Öyle sanıyorum ki, her şey bir AKP toplantısında 10. Yıl Marşı çalınmasıyla başladı. AKP gemisindeki rota değişikliğinden bahsediyorum. (10. Yıl Marşı’nın bir cumhuriyet marşı olmaktan çıkıp darbecilerin ya da cumhuriyeti kendi malı görüp halkın büyük kesimini aşağılayan -seçkin demek istemiyorum- bir zümrenin marşı haline geldiğini düşünüyorum, en azından son 10 yıllık konjonktürde.)
Geçtiğimiz 1 Mayıs’taki tavrı da bunun devamı mahiyetinde bir politikaydı: “AKP bir devlet partisi olacak!”

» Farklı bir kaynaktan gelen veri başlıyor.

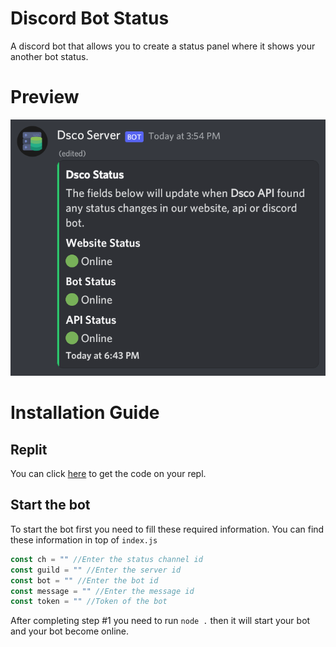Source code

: # Discord Bot Status
A discord bot that allows you to create a status panel where it shows your another bot status.
# Preview
![Preview #1](https://raw.githubusercontent.com/crisodev/Discord-Bot-Status/main/Screenshot_20220801-184637.png)
# Installation Guide
## Replit
You can click [here](https://replit.com/github/crisodev/discord-bot-status) to get the code on your repl.
## Start the bot
To start the bot first you need to fill these required information. You can find these information in top of `index.js`
```js
const ch = "" //Enter the status channel id
const guild = "" //Enter the server id
const bot = "" //Enter the bot id 
const message = "" //Enter the message id
const token = "" //Token of the bot
```
After completing step #1 you need to run `node .` then it will start your bot and your bot become online.
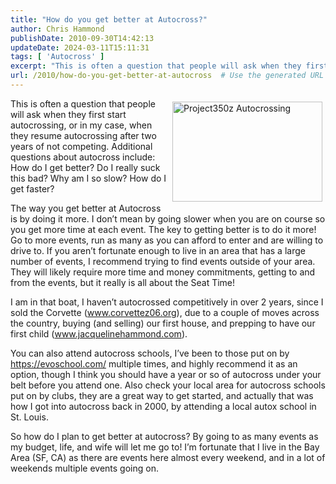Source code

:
 ```yaml
---
title: "How do you get better at Autocross?"
author: Chris Hammond
publishDate: 2010-09-30T14:42:13
updateDate: 2024-03-11T15:11:31
tags: [ 'Autocross' ]
excerpt: "This is often a question that people will ask when they first start autocrossing, or in my case, when they resume autocrossing after two years of not competing. How do I get better? Do I really suck this bad? Why am I so slow?"
url: /2010/how-do-you-get-better-at-autocross  # Use the generated URL with year
---
```

<p><a href="https://www.flickr.com/photos/chammond/5028275443/" target="_blank"><img style="padding-bottom: 5px; padding-left: 5px; padding-right: 5px; padding-top: 5px" border="0" alt="Project350z Autocrossing" align="right" src="https://farm5.static.flickr.com/4091/5028275443_f27b042640_m.jpg" width="240" height="160" /></a>This is often a question that people will ask when they first start autocrossing, or in my case, when they resume autocrossing after two years of not competing. Additional questions about autocross include: How do I get better? Do I really suck this bad? Why am I so slow? How do I get faster?</p>  <p>The way you get better at Autocross is by doing it more. I don’t mean by going slower when you are on course so you get more time at each event. The key to getting better is to do it more! Go to more events, run as many as you can afford to enter and are willing to drive to. If you aren’t fortunate enough to live in an area that has a large number of events, I recommend trying to find events outside of your area. They will likely require more time and money commitments, getting to and from the events, but it really is all about the Seat Time!</p>  <p>I am in that boat, I haven’t autocrossed competitively in over 2 years, since I sold the Corvette (<a href="https://www.corvettez06.org">www.corvettez06.org</a>), due to a couple of moves across the country, buying (and selling) our first house, and prepping to have our first child (<a href="https://www.jacquelinehammond.com">www.jacquelinehammond.com</a>).&#160; </p>  <p>You can also attend autocross schools, I’ve been to those put on by <a href="https://evoschool.com/">https://evoschool.com/</a> multiple times, and highly recommend it as an option, though I think you should have a year or so of autocross under your belt before you attend one. Also check your local area for autocross schools put on by clubs, they are a great way to get started, and actually that was how I got into autocross back in 2000, by attending a local autox school in St. Louis.</p>  <p>So how do I plan to get better at autocross? By going to as many events as my budget, life, and wife will let me go to! I’m fortunate that I live in the Bay Area (SF, CA) as there are events here almost every weekend, and in a lot of weekends multiple events going on.</p>

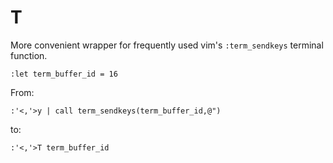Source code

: # T

More convenient wrapper for frequently used vim's `:term_sendkeys` terminal function.
```
:let term_buffer_id = 16
```
From:
```
:'<,'>y | call term_sendkeys(term_buffer_id,@")
```
to:
```
:'<,'>T term_buffer_id
```
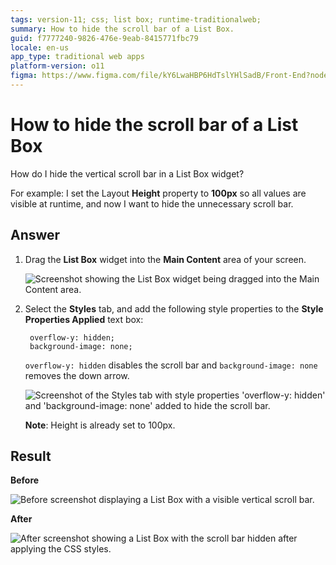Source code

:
 ```yaml
---
tags: version-11; css; list box; runtime-traditionalweb;
summary: How to hide the scroll bar of a List Box.
guid: f7777240-9826-476e-9eab-8415771fbc79
locale: en-us
app_type: traditional web apps
platform-version: o11
figma: https://www.figma.com/file/kY6LwaHBP6HdTslYHlSadB/Front-End?node-id=844:29
---
```


# How to hide the scroll bar of a List Box

How do I hide the vertical scroll bar in a List Box widget?

For example: I set the Layout **Height** property to **100px** so all values are visible at runtime, and now I want to hide the unnecessary scroll bar.

## Answer

1. Drag the **List Box** widget into the **Main Content** area of your screen.

    ![Screenshot showing the List Box widget being dragged into the Main Content area.](images/hide-scrollbar-listbox-2-ss.png "Dragging List Box Widget")

1. Select the **Styles** tab, and add the following style properties to the **Style Properties Applied** text box:

        overflow-y: hidden;
        background-image: none;

    `overflow-y: hidden` disables the scroll bar and  `background-image: none` removes the down arrow.

    ![Screenshot of the Styles tab with style properties 'overflow-y: hidden' and 'background-image: none' added to hide the scroll bar.](images/hide-scrollbar-listbox-1-ss.png "Adding Style Properties")

    **Note**: Height is already set to 100px.

## Result

**Before**

![Before screenshot displaying a List Box with a visible vertical scroll bar.](images/hide-scrollbar-listbox-3-ss.png "List Box with Scroll Bar")

**After**

![After screenshot showing a List Box with the scroll bar hidden after applying the CSS styles.](images/hide-scrollbar-listbox-4-ss.png "List Box without Scroll Bar")
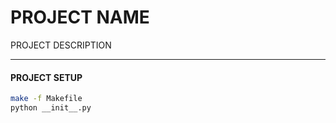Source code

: # PROJECT NAME

PROJECT DESCRIPTION

---

#### PROJECT SETUP
```bash
make -f Makefile
python __init__.py
```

Eğer Ak Parti’deki bu tavır değişikliği “köprüyü geçene kadar” (kimseye bir şey dediğim yok, bu bir teşbihtir) yürütülen içten pazarlıklı bir tavır ise, sırıttığı besbelli.
Yok eğer parti içindeki birtakım “devlet geleneği” (bu da neyse, bir türlü anlamamışımdır, en belirgin geleneği darbedir) yanlıları tarafından Erdoğan’a giydirilen yeni bir gömlek ise (ki Erdoğan, gömlek değiştirmek hususunda kendi beyanlarıyla sabit maharetli bir liderdir) ve Sayın Başbakan partisini kurtarmak ve iktidarda kalmak için bu deli gömleğini giymeye razı ise o zaman durum ciddi demektir.
Cumhuriyet rejimini kurduğundan beri halkın çeşitli katmanları ile sorunlu olan ve bu sorunların çözümünü beceremeyen siyasi partilerden ötürü her türlü müdahaleyi askerî yetkililerden bekleyen (ki cumhuriyetin koruyucusu olarak konuşlanmış bir ordudur ve bu da kendi mantığı içinde doğaldır) geleneksel devlet mekanizmasının çarkları Erdoğan’ı da öğütecek gibi görünüyor.
Parti kapatma davası açıldığından bu yana Erdoğan oldukça telaşlı ve ne yapacağını bilmez bir halde, karmaşık mesajlar veriyor. İlk günlerdeki ateşli nutukların yerini daha sakin bir bekleyişin aldığı görülse de, bu kez de bekleyiş sürecindeki birtakım icraat ve söylemlerin belli bir yöne kaydığı endişesi hissedilmeye başlandı.